Who said you need a car to explore Malta? This guide will show you how to get around Malta by public transport. All for an accident and hassle-free trip!
First of all, if you’re thinking of going to Malta, you’re on to some great holidays. I can completely validate your intentions.
While hanging out near the crystal azure waters is surely rewarding during the hot summer days, Malta is primarily an island of contrasts. It’s filled with an enriched tradition arising from its tangled and rewarding history.
The question is: how to get around this fascinating island?

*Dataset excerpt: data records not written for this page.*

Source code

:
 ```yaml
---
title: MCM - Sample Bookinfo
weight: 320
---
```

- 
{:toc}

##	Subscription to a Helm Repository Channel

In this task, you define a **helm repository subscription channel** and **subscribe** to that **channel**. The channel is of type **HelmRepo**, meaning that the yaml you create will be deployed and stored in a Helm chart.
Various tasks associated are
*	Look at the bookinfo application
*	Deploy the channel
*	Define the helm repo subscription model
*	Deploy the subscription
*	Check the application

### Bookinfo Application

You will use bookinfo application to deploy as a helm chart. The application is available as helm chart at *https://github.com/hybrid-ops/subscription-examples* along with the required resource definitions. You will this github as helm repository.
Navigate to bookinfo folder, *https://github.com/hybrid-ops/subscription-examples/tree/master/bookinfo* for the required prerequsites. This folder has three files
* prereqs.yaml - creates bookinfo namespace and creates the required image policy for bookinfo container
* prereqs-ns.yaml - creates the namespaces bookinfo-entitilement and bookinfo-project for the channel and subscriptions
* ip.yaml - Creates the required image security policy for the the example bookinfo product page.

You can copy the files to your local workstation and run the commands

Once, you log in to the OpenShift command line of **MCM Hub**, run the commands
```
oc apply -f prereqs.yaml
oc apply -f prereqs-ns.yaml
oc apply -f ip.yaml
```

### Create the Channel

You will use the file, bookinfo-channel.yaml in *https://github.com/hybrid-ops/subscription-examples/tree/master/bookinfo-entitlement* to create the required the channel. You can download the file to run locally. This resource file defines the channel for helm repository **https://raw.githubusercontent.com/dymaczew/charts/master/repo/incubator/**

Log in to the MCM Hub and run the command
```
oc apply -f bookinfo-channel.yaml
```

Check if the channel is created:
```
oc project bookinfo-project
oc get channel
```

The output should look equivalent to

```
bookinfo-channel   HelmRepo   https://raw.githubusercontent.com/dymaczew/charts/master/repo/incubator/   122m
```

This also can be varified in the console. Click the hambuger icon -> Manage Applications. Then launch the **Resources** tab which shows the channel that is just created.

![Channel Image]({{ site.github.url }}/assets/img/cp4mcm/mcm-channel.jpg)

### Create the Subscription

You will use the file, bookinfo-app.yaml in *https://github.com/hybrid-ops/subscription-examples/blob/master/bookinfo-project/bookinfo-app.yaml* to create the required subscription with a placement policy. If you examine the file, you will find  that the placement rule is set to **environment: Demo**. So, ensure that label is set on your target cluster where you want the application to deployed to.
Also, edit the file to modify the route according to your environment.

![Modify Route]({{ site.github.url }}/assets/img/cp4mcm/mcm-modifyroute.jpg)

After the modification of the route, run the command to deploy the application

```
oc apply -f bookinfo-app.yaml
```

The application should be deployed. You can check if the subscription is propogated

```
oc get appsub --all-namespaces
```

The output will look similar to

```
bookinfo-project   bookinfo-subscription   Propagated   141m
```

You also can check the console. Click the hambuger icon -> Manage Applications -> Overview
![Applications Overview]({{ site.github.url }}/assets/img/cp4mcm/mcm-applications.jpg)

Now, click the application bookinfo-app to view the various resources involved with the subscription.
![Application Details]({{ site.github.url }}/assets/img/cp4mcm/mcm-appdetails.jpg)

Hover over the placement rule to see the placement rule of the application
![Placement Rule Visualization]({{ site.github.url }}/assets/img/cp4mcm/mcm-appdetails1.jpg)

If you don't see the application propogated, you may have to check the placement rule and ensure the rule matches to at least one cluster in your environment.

Malta by public transport or car?
It would have to be some other person traveling with me driving in Malta. But in the end we decided not to rely exclusively on the large network of buses in Malta.

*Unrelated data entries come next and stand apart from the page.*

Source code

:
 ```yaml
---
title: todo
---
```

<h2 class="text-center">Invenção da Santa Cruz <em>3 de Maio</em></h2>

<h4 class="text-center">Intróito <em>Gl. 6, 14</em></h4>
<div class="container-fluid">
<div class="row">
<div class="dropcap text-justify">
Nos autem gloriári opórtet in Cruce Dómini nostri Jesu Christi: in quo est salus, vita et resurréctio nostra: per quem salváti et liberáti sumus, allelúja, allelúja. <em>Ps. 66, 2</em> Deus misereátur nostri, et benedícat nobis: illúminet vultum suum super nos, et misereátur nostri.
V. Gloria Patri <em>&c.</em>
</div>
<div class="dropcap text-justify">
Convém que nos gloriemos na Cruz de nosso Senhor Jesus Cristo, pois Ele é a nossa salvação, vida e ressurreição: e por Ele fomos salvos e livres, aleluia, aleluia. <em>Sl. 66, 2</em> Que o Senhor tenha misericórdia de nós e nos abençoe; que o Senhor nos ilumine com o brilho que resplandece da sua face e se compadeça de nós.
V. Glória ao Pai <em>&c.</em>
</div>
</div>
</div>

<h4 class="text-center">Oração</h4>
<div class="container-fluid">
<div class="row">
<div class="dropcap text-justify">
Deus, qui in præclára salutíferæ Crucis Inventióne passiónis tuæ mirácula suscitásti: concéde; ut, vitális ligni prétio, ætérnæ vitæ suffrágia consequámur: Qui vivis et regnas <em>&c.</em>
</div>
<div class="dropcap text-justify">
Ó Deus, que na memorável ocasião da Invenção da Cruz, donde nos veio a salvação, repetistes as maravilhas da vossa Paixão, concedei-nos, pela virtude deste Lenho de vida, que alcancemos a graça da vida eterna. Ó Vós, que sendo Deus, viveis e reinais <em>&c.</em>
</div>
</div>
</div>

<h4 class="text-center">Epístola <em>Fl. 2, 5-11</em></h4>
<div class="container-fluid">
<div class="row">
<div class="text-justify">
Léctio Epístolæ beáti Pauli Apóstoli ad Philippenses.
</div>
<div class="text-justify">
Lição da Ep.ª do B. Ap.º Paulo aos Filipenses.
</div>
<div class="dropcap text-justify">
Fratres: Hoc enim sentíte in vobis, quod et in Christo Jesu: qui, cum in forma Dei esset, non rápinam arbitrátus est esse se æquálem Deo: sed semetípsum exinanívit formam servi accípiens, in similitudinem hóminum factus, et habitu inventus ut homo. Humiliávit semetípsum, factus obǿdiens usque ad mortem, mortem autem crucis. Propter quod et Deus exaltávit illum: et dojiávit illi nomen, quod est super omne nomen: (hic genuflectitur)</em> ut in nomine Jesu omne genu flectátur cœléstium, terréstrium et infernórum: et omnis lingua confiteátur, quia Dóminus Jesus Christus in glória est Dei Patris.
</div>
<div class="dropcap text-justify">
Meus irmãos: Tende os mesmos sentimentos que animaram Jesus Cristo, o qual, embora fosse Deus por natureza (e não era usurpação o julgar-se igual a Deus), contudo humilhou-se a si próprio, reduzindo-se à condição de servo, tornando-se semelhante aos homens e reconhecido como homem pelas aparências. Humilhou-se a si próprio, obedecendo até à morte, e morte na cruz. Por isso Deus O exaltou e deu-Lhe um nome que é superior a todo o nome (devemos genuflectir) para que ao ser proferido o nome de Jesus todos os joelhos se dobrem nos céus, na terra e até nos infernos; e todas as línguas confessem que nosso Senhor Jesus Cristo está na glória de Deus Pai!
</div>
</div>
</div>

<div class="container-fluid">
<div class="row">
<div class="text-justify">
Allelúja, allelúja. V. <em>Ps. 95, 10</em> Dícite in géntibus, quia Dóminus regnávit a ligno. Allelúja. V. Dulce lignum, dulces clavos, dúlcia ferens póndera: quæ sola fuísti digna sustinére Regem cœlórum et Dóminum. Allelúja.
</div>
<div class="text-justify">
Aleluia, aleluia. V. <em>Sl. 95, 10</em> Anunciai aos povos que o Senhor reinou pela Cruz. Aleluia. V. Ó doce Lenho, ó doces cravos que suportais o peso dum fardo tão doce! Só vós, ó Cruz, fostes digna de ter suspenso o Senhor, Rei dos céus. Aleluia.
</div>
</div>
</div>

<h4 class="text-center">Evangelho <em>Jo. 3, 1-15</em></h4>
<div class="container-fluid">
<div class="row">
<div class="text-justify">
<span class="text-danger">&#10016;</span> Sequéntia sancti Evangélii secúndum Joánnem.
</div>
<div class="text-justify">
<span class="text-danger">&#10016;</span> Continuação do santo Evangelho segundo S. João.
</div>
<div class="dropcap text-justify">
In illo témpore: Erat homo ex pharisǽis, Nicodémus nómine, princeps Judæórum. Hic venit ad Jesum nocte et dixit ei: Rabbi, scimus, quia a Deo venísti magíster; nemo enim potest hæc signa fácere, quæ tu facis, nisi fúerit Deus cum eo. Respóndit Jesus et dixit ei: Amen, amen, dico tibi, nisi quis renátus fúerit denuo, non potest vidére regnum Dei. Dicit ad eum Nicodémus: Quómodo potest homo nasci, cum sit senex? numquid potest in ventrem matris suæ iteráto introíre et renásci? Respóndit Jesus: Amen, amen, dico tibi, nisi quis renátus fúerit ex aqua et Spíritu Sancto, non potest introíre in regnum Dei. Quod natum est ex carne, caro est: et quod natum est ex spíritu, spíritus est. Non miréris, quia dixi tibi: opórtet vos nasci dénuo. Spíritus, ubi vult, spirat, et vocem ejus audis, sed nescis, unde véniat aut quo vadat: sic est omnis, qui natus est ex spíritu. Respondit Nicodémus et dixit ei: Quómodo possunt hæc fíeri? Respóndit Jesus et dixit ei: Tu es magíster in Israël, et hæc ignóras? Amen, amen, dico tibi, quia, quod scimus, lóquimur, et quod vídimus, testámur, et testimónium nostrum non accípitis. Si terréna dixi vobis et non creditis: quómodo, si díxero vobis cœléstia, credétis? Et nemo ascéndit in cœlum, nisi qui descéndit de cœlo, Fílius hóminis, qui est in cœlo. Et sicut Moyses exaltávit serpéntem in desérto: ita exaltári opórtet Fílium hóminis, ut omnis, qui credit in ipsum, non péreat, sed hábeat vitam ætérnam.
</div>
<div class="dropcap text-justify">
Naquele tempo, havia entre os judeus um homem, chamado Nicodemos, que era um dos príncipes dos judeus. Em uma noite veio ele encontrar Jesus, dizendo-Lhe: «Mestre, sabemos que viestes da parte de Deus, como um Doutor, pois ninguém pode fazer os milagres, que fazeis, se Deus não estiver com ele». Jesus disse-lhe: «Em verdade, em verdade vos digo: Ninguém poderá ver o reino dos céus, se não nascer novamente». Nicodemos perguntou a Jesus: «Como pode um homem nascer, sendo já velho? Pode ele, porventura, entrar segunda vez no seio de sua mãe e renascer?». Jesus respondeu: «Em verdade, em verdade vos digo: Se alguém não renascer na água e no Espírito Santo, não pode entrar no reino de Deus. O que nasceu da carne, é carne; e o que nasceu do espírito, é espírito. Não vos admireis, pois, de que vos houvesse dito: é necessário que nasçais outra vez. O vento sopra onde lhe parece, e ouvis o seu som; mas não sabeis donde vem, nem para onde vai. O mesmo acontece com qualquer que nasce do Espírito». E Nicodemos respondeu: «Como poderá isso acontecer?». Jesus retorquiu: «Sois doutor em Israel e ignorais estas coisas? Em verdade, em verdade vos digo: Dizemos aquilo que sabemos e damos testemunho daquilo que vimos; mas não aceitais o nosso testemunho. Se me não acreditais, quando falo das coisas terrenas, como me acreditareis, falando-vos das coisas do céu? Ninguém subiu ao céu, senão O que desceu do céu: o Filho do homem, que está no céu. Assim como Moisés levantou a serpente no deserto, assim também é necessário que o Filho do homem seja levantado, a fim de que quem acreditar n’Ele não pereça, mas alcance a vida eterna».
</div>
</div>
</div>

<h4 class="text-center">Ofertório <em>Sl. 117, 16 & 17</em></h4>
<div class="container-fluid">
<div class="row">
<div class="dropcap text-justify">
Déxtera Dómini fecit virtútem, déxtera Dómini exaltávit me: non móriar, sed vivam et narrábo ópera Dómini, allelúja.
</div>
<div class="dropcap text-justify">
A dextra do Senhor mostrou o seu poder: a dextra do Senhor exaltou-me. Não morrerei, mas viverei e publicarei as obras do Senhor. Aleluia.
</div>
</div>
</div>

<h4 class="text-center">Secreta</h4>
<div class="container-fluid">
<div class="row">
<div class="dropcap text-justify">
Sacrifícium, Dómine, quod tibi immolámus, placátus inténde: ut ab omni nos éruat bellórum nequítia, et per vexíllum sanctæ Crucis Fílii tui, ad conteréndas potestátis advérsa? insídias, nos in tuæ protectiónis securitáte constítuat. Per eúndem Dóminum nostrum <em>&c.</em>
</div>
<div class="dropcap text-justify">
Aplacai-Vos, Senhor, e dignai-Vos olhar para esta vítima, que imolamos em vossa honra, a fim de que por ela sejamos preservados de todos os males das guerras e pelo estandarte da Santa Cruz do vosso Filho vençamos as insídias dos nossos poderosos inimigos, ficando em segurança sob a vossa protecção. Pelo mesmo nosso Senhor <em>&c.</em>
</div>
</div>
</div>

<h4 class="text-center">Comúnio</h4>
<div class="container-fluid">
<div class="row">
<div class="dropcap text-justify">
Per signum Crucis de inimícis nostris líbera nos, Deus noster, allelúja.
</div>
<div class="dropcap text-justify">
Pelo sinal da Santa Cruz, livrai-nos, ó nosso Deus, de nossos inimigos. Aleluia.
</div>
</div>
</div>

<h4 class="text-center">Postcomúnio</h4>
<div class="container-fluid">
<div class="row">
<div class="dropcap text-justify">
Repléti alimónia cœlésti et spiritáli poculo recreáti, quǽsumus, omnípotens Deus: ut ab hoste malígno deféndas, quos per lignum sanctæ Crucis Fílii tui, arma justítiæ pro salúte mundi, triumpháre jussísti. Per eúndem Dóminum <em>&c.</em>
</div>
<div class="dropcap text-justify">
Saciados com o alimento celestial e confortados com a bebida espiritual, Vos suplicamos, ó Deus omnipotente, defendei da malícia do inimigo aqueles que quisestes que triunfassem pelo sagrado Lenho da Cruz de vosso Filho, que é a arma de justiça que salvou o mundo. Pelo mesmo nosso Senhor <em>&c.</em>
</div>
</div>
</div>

Obviously, a car can take you to the remote places much easily without any waiting time. A bus will be slower.
However we weren’t in a rush and after reading a ton of travellers complaining about how horrendous was to drive in Malta – poor driving standards and horrible signage were the hot topics – I began to feel uncomfortable with the idea.
And then we came across with this maltese saying:
In the UK they drive on the left. In the US they drive on the right. In Malta we drive on the shade.

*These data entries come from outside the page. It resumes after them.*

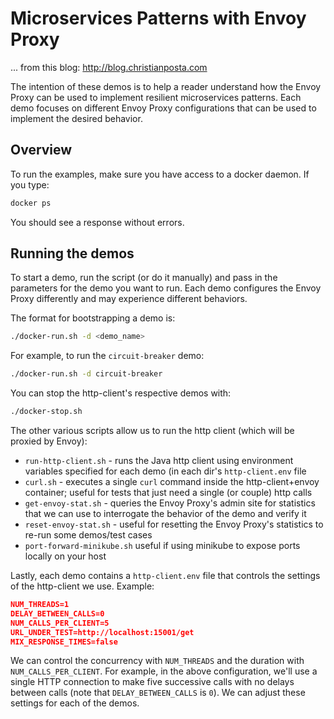 # Microservices Patterns with Envoy Proxy
... from this blog: http://blog.christianposta.com


The intention of these demos is to help a reader understand how the Envoy Proxy can be used to implement resilient microservices patterns. Each demo focuses on different Envoy Proxy configurations that can be used to implement the desired behavior.

## Overview

To run the examples, make sure you have access to a docker daemon. If you type:

```bash
docker ps
```

You should see a response without errors.


## Running the demos

To start a demo, run the script (or do it manually) and pass in the parameters for the demo you want to run. Each demo configures the Envoy Proxy differently and may experience different behaviors. 

The format for bootstrapping a demo is:

```bash
./docker-run.sh -d <demo_name>
```

For example, to run the `circuit-breaker` demo:

```bash
./docker-run.sh -d circuit-breaker
```

You can stop the http-client's respective demos with:

```bash
./docker-stop.sh
```

The other various scripts allow us to run the http client (which will be proxied by Envoy):

* `run-http-client.sh` - runs the Java http client using environment variables specified for each demo (in each dir's `http-client.env` file
* `curl.sh` - executes a single `curl` command inside the http-client+envoy container; useful for tests that just need a single (or couple) http calls
* `get-envoy-stat.sh` - queries the Envoy Proxy's admin site for statistics that we can use to interrogate the behavior of the demo and verify it 
* `reset-envoy-stat.sh` - useful for resetting the Envoy Proxy's statistics to re-run some demos/test cases
* `port-forward-minikube.sh` useful if using minikube to expose ports locally on your host


Lastly, each demo contains a `http-client.env` file that controls the settings of the http-client we use. Example:

```json
NUM_THREADS=1
DELAY_BETWEEN_CALLS=0
NUM_CALLS_PER_CLIENT=5
URL_UNDER_TEST=http://localhost:15001/get
MIX_RESPONSE_TIMES=false
```

We can control the concurrency with `NUM_THREADS` and the duration with `NUM_CALLS_PER_CLIENT`. For example, in the above configuration, we'll use a single HTTP connection to make five successive calls with no delays between calls (note that `DELAY_BETWEEN_CALLS` is `0`). We can adjust these settings for each of the demos.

Yeaaaahh, how about no? Bus turned out to be a great value-for-money option to get around Malta: cheap, safe and a much more local experience.
Malta by public transport: Getting around by bus
Getting around by bus is straight-forward. It’s usually safe and hassle-free and the island is very well connected. There are roughly 80 routes on the Maltese islands, operating daily between 5:30 and 23:00hrs.
Google Maps was useful to know the routes and even the bus schedule, but you can use the official journey planner. Frequency is generally pretty good on major routes.
In the major routes (e.g. Mellieha – Sliema) the buses are modern with comfortable seats. However in smaller ones, my favorites, you’ll most likely get a bumpy ride in a mini-van throughout the middle of nowhere. This russian roulette of comfort just added to the experience!
We visited Blue Lagoon, Ghadira Bay, Ghajn Tuffieha, Mdina, Marsaxlokk and Valletta pretty easily, just by using bus.
Malta Bus Ticket Prices
Back in 2014, a 7-day public bus ticket costed only 6,50 euros (!). Prices have changed significantly since then though. The below are the ticket prices from 2016.
- Single ticket (paid to the driver, valid for 2 hours): 2 euros
- 12-Journey Card (available at a kiosk): 15 euros
- 7-Day Explore Card (available at a kiosk): 21 euros
Night routes (prefixed N) and express routes (prefixed TD) are more expensive.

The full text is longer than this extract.